MATERIAL PROVIDED:
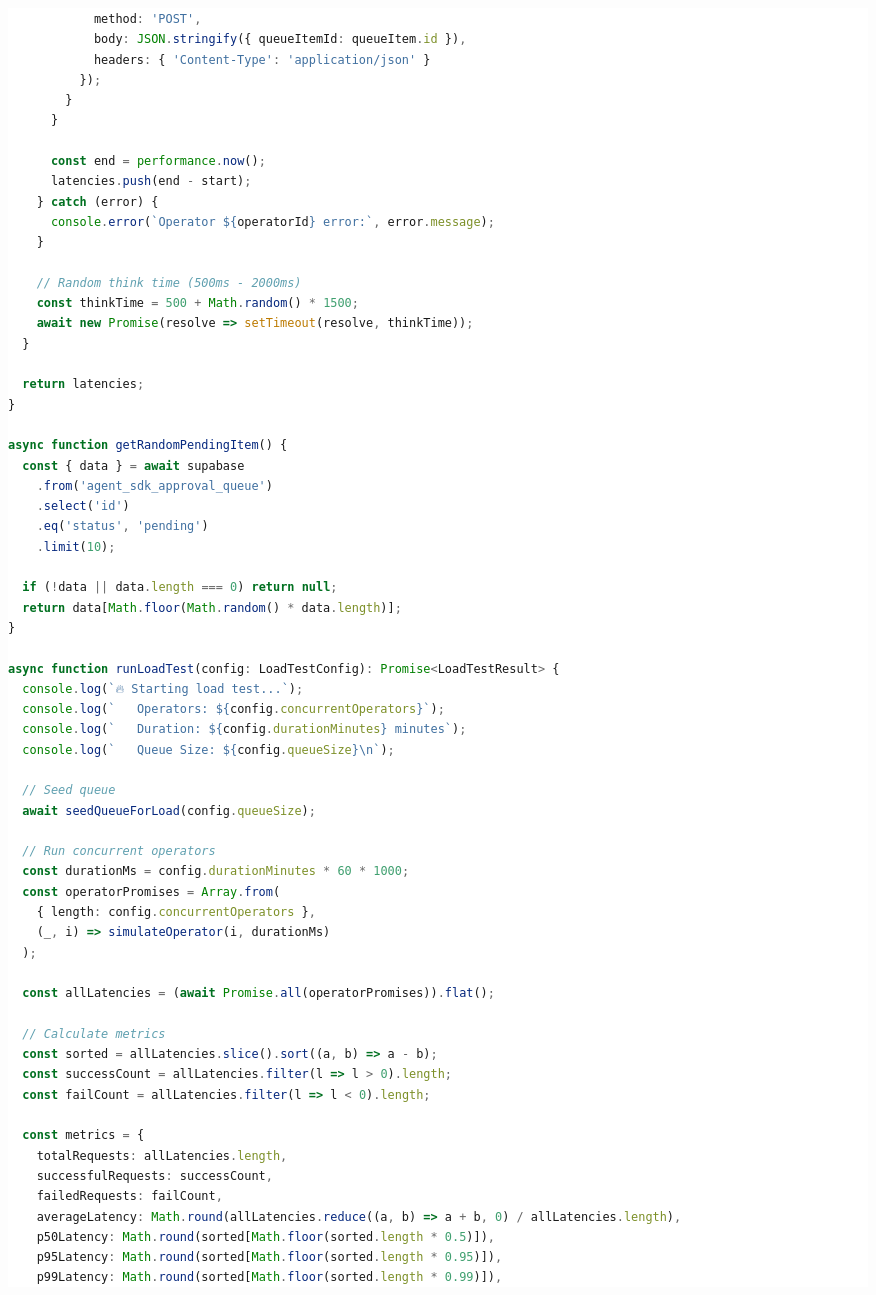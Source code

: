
 ```typescript
            method: 'POST',
            body: JSON.stringify({ queueItemId: queueItem.id }),
            headers: { 'Content-Type': 'application/json' }
          });
        }
      }
      
      const end = performance.now();
      latencies.push(end - start);
    } catch (error) {
      console.error(`Operator ${operatorId} error:`, error.message);
    }
    
    // Random think time (500ms - 2000ms)
    const thinkTime = 500 + Math.random() * 1500;
    await new Promise(resolve => setTimeout(resolve, thinkTime));
  }
  
  return latencies;
}

async function getRandomPendingItem() {
  const { data } = await supabase
    .from('agent_sdk_approval_queue')
    .select('id')
    .eq('status', 'pending')
    .limit(10);
  
  if (!data || data.length === 0) return null;
  return data[Math.floor(Math.random() * data.length)];
}

async function runLoadTest(config: LoadTestConfig): Promise<LoadTestResult> {
  console.log(`🔥 Starting load test...`);
  console.log(`   Operators: ${config.concurrentOperators}`);
  console.log(`   Duration: ${config.durationMinutes} minutes`);
  console.log(`   Queue Size: ${config.queueSize}\n`);
  
  // Seed queue
  await seedQueueForLoad(config.queueSize);
  
  // Run concurrent operators
  const durationMs = config.durationMinutes * 60 * 1000;
  const operatorPromises = Array.from(
    { length: config.concurrentOperators },
    (_, i) => simulateOperator(i, durationMs)
  );
  
  const allLatencies = (await Promise.all(operatorPromises)).flat();
  
  // Calculate metrics
  const sorted = allLatencies.slice().sort((a, b) => a - b);
  const successCount = allLatencies.filter(l => l > 0).length;
  const failCount = allLatencies.filter(l => l < 0).length;
  
  const metrics = {
    totalRequests: allLatencies.length,
    successfulRequests: successCount,
    failedRequests: failCount,
    averageLatency: Math.round(allLatencies.reduce((a, b) => a + b, 0) / allLatencies.length),
    p50Latency: Math.round(sorted[Math.floor(sorted.length * 0.5)]),
    p95Latency: Math.round(sorted[Math.floor(sorted.length * 0.95)]),
    p99Latency: Math.round(sorted[Math.floor(sorted.length * 0.99)]),
```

TASK DETAILS:
Starting from the records above, copy each line where the string "round" is found.

ANSWER TO THE EXERCISE:
    averageLatency: Math.round(allLatencies.reduce((a, b) => a + b, 0) / allLatencies.length),
    p50Latency: Math.round(sorted[Math.floor(sorted.length * 0.5)]),
    p95Latency: Math.round(sorted[Math.floor(sorted.length * 0.95)]),
    p99Latency: Math.round(sorted[Math.floor(sorted.length * 0.99)]),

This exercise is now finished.